Metabolism and toxicological detection of the designer drug N-(1-phenylcyclohexyl)-3-methoxypropanamine (PCMPA) in rat urine using gas chromatography-mass spectrometry
- PMID:18922655
- DOI: 10.1016/j.forsciint.2008.09.001
Metabolism and toxicological detection of the designer drug N-(1-phenylcyclohexyl)-3-methoxypropanamine (PCMPA) in rat urine using gas chromatography-mass spectrometry
Abstract
Studies on the metabolism and the toxicological detection of the phencyclidine-derived designer drug N-(1-phenylcyclohexyl)-3-methoxypropanamine (PCMPA) in rat urine are described using gas chromatographic-mass spectrometric (GC-MS) techniques. Based on the identified metabolites, the following metabolic pathways could be postulated: N-dealkylation, O-demethylation partially followed by oxidation of the resulting alcohol to the corresponding carboxylic acid, hydroxylation of the cyclohexyl ring at different positions, and aromatic hydroxylation. The formed metabolites were identical to those of the homologue N-(1-phenylcyclohexyl)-3-ethoxypropanamine (PCEPA) with exception of the mono hydroxyl metabolites of PCEPA. All PCMPA metabolites were partially excreted in conjugated form.

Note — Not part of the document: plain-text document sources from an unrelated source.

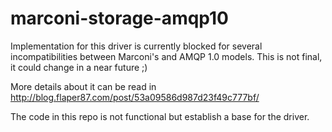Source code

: marconi-storage-amqp10
======================

Implementation for this driver is currently blocked for several incompatibilities between Marconi's and AMQP 1.0 models. This is not final, it could change in a near future ;)

More details about it can be read in http://blog.flaper87.com/post/53a09586d987d23f49c777bf/

The code in this repo is not functional but establish a base for the driver.
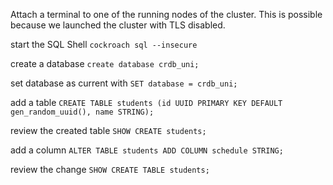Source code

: Attach a terminal to one of the running nodes of the cluster.
This is possible because we launched the cluster with TLS disabled.

start the SQL Shell `cockroach sql --insecure`

create a database `create database crdb_uni;`

set database as current with `SET database = crdb_uni;`

add a table `CREATE TABLE students (id UUID PRIMARY KEY DEFAULT gen_random_uuid(), name STRING);`

review the created table `SHOW CREATE students;`

add a column `ALTER TABLE students ADD COLUMN schedule STRING;`

review the change `SHOW CREATE TABLE students;`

An intake of a common drug users' dose of PCMPA could be detected in rat urine by the authors' systematic toxicological analysis (STA) procedure using full-scan GC-MS after acid hydrolysis, liquid-liquid extraction and microwave-assisted acetylation. The STA should be suitable for proof of an intake of PCMPA also in human urine assuming similar metabolism.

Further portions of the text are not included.